## WORK ITEM
Reproduce the records word for word, from the first line to the line containing "DB cluster deployment.".

-- DATASET RECORDS follows --

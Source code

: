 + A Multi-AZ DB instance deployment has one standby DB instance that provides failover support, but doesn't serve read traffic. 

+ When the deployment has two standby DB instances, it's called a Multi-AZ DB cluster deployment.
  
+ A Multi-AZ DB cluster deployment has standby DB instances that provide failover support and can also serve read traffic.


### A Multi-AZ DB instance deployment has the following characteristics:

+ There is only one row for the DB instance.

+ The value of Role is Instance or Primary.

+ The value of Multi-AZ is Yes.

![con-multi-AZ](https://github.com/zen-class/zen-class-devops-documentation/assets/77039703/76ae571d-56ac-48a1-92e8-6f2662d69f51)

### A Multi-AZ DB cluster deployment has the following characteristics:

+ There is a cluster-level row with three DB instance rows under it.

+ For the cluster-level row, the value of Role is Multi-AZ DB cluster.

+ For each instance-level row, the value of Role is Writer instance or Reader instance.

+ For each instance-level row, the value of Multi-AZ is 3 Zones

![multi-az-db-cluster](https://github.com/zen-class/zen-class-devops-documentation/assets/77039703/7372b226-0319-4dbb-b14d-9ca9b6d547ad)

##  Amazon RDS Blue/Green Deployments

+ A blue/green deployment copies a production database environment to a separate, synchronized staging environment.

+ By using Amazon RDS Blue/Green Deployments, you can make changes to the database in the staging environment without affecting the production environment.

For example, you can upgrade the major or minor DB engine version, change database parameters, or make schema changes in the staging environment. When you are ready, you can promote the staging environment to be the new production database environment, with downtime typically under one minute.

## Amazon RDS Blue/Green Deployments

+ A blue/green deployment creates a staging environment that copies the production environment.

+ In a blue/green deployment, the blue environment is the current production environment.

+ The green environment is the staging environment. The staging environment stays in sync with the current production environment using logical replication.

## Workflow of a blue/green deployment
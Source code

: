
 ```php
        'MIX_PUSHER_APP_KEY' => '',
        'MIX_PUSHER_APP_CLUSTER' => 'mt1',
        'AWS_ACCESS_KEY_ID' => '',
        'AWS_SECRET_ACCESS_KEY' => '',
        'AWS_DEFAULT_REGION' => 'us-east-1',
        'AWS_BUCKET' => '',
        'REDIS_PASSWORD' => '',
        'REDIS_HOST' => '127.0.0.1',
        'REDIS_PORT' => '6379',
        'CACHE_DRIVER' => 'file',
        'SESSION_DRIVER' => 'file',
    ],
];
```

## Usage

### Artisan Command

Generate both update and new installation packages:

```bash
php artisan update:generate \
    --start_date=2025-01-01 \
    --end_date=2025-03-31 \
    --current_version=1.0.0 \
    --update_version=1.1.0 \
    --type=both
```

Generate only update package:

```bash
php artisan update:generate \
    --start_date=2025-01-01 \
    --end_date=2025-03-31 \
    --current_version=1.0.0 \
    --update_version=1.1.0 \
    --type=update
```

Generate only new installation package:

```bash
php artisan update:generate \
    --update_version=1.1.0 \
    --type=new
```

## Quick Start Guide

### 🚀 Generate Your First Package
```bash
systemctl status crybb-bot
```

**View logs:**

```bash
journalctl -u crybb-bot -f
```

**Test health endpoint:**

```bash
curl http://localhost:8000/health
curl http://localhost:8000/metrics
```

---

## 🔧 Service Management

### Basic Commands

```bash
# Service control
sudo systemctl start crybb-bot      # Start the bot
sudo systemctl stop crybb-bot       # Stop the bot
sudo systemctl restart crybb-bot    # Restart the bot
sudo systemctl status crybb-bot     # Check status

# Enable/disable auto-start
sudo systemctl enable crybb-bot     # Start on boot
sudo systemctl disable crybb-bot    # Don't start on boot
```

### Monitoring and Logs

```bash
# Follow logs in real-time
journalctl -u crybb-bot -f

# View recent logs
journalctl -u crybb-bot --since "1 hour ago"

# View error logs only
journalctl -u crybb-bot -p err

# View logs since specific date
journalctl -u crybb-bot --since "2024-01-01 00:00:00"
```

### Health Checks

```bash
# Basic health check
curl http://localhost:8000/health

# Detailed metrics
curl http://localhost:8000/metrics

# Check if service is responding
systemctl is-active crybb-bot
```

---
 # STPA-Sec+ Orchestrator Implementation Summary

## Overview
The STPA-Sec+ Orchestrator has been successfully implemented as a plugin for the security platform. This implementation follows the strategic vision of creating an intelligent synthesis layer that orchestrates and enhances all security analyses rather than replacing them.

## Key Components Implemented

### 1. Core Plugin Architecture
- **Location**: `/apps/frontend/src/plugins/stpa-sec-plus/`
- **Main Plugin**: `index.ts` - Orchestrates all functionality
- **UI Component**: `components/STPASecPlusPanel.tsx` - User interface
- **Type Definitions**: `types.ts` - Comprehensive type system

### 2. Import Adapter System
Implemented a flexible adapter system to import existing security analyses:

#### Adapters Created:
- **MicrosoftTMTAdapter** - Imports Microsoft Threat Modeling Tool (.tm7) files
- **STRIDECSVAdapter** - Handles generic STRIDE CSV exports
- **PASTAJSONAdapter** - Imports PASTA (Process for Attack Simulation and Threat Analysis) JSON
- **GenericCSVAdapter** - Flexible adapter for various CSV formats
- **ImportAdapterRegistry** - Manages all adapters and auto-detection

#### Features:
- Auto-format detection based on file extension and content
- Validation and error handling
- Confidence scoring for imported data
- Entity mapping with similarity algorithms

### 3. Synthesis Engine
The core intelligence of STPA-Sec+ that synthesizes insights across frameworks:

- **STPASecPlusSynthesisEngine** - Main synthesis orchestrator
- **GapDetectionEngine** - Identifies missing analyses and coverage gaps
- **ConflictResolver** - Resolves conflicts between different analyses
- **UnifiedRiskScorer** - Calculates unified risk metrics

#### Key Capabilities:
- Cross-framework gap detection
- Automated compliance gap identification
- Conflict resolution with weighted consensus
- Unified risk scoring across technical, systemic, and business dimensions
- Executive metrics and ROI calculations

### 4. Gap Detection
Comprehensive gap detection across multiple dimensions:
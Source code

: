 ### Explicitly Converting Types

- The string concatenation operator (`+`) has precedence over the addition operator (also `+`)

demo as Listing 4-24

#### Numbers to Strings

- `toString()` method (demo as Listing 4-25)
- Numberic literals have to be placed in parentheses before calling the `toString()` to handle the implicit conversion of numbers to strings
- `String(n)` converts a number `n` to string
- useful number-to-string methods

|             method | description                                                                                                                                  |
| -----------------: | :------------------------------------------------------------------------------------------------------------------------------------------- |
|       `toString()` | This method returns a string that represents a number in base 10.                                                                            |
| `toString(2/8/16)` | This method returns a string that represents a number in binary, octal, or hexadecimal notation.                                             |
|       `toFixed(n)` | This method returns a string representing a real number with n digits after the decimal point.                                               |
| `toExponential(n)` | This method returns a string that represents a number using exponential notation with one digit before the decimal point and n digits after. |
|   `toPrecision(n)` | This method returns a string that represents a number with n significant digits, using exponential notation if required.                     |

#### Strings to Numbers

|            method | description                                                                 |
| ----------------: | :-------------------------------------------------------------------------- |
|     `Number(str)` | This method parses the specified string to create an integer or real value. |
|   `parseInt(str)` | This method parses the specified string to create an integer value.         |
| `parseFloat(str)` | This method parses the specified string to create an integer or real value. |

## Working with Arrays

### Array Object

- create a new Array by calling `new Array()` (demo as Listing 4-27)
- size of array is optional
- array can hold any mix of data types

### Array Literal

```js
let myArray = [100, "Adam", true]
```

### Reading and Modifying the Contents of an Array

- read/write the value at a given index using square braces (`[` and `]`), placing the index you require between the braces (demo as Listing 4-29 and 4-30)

-- DATASET RECORDS concluded --

## OUTPUT FOR THIS TASK
Source code

: + A Multi-AZ DB instance deployment has one standby DB instance that provides failover support, but doesn't serve read traffic. 

+ When the deployment has two standby DB instances, it's called a Multi-AZ DB cluster deployment.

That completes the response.